Perceiving that the conversation was moving in a direction that made him uncomfortable, Mr. Wiseman took advantage of a passing vehicle to gather his thoughts and redirect their attention back to his book. With new determination, Mr. Wiseman asked, “Mr. Christian, seriously now, you’re not insinuating that you don’t believe evolution are you?!? Because, it’s been proven that...”

“Forgive my interruption, Mr. Wiseman. Please, one thing at a time. ‘Do I believe in evolution?’ That is your initial question, correct?”

“That’s right.”

“I must first ask you a question: Whatever do you mean by ‘evolution’?”

“Good sir, I mean ‘change over time.’ That’s incontrovertible.” Wiseman insisted.

“To be sure, change from Poodle to Pit Bull is one thing; however, change from particles to people is entirely another. The distinction I’m asking for is between so-called microevolution and meta-evolution. I believe you’re guilty of equivocating the two.”

“Such distinctions are unnecessary in theory.” Proclaimed Wiseman.

“Good. Let’s assume the truth of your theory for discussion’s sake and see where it leads.” Putting his hand to the plow, Christian sought to break-up the fallow ground. “If all you mean is microevolution—that changes occur within a given genus—then you have no evidence to contradict my book, since God decreed the law of biogenesis some ten times in the first chapter. No one questions microevolution. But if instead you mean to interpret the world in terms of meta-evolution—only time and chance acting on matter—then your theory cannot be true.”

“Re...Really?” Wiseman stammered. “I’d like to hear your argument for that!”

“Let me ask you another question, Mr. Wiseman. If you stood there shaking a bottle of soda and I stood on this side of the road shaking a bottle of soda, then we finally popped the tops, would you think it reasonable to ask which of our bottle’s fizz was true?”

“Absurdity, you simpleton!” Shouted Wiseman.

“I couldn’t agree more,” said Christian, “but if Darwin’s book is true, then each of our brains is just a random collection of atoms, which sometimes experience electrochemical reactions—like the sodas—that we feel are thoughts and reasons. So why do you believe that your fizzing is truer than mine? Fizz can’t be true or false; fizz just is. I fizz creationism and you fizz evolutionism. So, as you said, our debate would be absurd—if, that is, your book is true. Hence, Mr. Wiseman, you began this discussion believing that Darwin’s book gave you a ‘reason’ to object to my book; but if Darwin’s book is true, then you have no reason at all, just fizz.”

“Accordingly, you believe that only if your book is true that we can have reason?” Wiseman asked.

“You’ve followed the argument well, friend. Therefore, even the possibility of reason would make sense if only what you argue against were true.”

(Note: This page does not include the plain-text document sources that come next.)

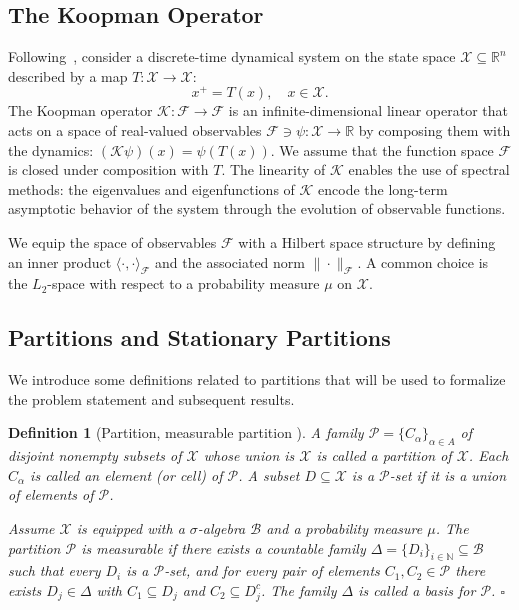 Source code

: \documentclass[letterpaper, 10 pt, conference]{ieeeconf}
\newcommand{\naturals}{\mathbb{N}}
\newcommand{\Bc}{\mathcal{B}}
\newcommand{\Pc}{\mathcal{P}}
\newcommand{\Xc}{\mathcal{X}}
\newcommand{\oprocendsymbol}{\hbox{$\square$}}
\newcommand{\oprocend}{\relax\ifmmode\else\unskip\hfill\fi\oprocendsymbol}
\newtheorem{definition}[theorem]{Definition}
\begin{document}
\subsection{The Koopman Operator}
Following~\cite{AM-YS-IM:20}, consider a discrete-time dynamical
system on the state space $\mathcal{X} \subseteq \mathbb{R}^n$
described by a map $T: \mathcal{X} \to \mathcal{X}$:
\begin{equation}\label{eqn:sys_dynamics}
  x^+ = T(x), \quad x \in \mathcal{X}.
\end{equation}
The Koopman operator $\mathcal{K}: \mathcal{F} \to \mathcal{F}$ is an
infinite-dimensional linear operator that acts on a space of
real-valued observables
$\mathcal{F} \ni \psi: \mathcal{X} \to \mathbb{R}$ by composing them
with the dynamics: $(\mathcal{K}\psi)(x) = \psi(T(x))$. We assume that the function space $\mathcal{F}$ is closed under composition with $T$. The linearity of $\mathcal{K}$ enables the use of spectral methods: the eigenvalues and eigenfunctions of $\mathcal{K}$ encode the long-term asymptotic behavior of the system through the evolution of observable
functions. 

We equip the space of observables
$\mathcal{F}$ with a Hilbert space structure by defining an inner
product $\langle \cdot, \cdot \rangle_{\mathcal{F}}$ and the
associated norm $\|\cdot\|_{\mathcal{F}}$. A common choice is the
$L_2$-space with respect to a probability measure $\mu$ on
$\mathcal{X}$. 


\subsection{Partitions and Stationary Partitions}

We introduce some definitions related to partitions that will be used to formalize the problem statement and subsequent results.

\begin{definition}[Partition, measurable partition \cite{IM-SW:99}]\label{def:partition}
A family $\Pc=\{C_\alpha\}_{\alpha\in A}$ of disjoint nonempty subsets of $\Xc$ whose union is $\Xc$ is called a \emph{partition} of $\Xc$. Each $C_\alpha$ is called an \emph{element} (or \emph{cell}) of $\Pc$. A subset $D\subseteq\Xc$ is a \emph{$\Pc$-set} if it is a union of elements of $\Pc$.

Assume $\Xc$ is equipped with a $\sigma$-algebra $\Bc$ and a probability measure $\mu$. The partition $\Pc$ is \emph{measurable} if there exists a countable family $\Delta=\{D_i\}_{i\in\naturals}\subseteq\Bc$ such that every $D_i$ is a $\Pc$-set, and for every pair of elements $C_1,C_2\in\Pc$ there exists $D_j\in\Delta$ with $C_1\subseteq D_j$ and $C_2\subseteq D_j^c$. The family $\Delta$ is called a \emph{basis} for $\Pc$.
\oprocend
\end{definition}
\end{document}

“I still object, you know.”

“Sadly, I thought you might.” Christian said with condolence. “But, before you believed you had an intellectual reason for rejecting it. That’s sort of fizzled, if you will. If you were to change your view of origins, you’d have to change your view of God, and if that, then your view of yourself too. Therefore, impetus for scorning the Bible is moral in nature, and the Bible even explains that!”

With sincerity Christian asked, “Mr. Wiseman, would you consider stepping over to my side of the road and ponder these problems over the pages of my book and a cup of coffee?”